PROBLEM REQUIREMENTS
For the entries below, how many lines include the word "func"? Give the figure and nothing more.

Dataset entries:
■ ■ ■ ■

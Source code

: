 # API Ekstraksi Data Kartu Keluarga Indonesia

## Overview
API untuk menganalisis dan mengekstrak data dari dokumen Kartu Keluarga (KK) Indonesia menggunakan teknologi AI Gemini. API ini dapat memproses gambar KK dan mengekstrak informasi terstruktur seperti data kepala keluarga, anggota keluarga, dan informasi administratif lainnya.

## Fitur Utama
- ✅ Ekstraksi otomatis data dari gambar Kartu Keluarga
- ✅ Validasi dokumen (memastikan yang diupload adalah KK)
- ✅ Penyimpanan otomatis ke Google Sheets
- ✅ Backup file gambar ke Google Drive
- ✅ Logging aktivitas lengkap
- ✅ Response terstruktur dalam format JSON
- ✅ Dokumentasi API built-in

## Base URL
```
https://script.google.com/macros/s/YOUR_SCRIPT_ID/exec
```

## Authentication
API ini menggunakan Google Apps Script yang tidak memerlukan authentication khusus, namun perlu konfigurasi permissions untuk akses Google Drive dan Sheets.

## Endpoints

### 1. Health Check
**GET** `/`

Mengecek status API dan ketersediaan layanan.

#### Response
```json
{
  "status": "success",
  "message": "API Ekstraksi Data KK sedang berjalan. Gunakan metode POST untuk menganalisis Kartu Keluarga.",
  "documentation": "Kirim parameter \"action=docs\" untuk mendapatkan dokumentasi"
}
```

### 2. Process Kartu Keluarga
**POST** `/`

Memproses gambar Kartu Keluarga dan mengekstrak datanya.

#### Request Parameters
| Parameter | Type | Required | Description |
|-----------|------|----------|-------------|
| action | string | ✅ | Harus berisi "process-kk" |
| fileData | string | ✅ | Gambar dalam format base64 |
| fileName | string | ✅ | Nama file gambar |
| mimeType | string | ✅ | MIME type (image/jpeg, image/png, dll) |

■ ■ ■ ■

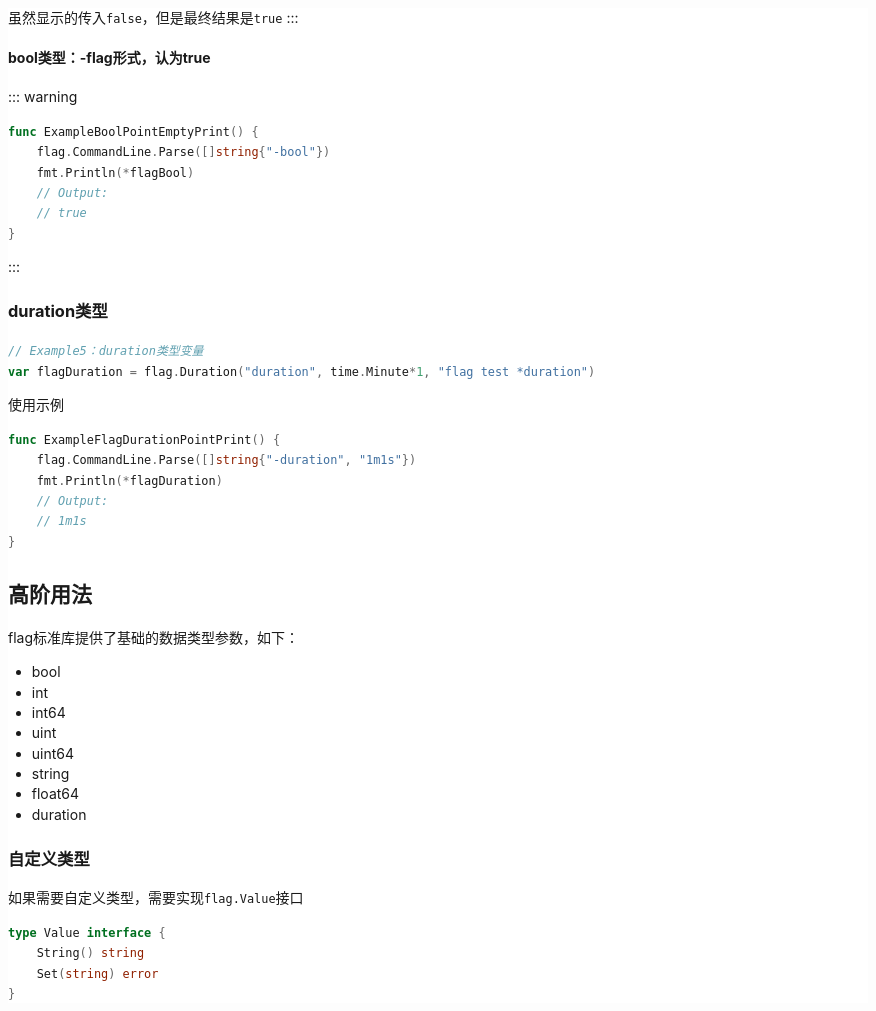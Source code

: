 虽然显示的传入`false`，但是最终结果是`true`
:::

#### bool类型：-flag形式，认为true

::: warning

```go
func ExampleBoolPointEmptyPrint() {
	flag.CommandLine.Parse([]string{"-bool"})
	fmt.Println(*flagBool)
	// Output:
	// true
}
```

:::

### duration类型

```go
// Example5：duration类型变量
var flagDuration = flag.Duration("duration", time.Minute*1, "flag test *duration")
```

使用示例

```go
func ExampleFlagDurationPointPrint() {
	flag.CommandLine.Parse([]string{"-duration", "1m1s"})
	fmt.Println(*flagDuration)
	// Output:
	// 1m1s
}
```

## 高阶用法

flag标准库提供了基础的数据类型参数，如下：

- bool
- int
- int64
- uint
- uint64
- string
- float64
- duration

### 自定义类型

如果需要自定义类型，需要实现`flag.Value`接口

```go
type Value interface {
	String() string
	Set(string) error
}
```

■ ■ ■ ■

EXPECTED ANSWER
2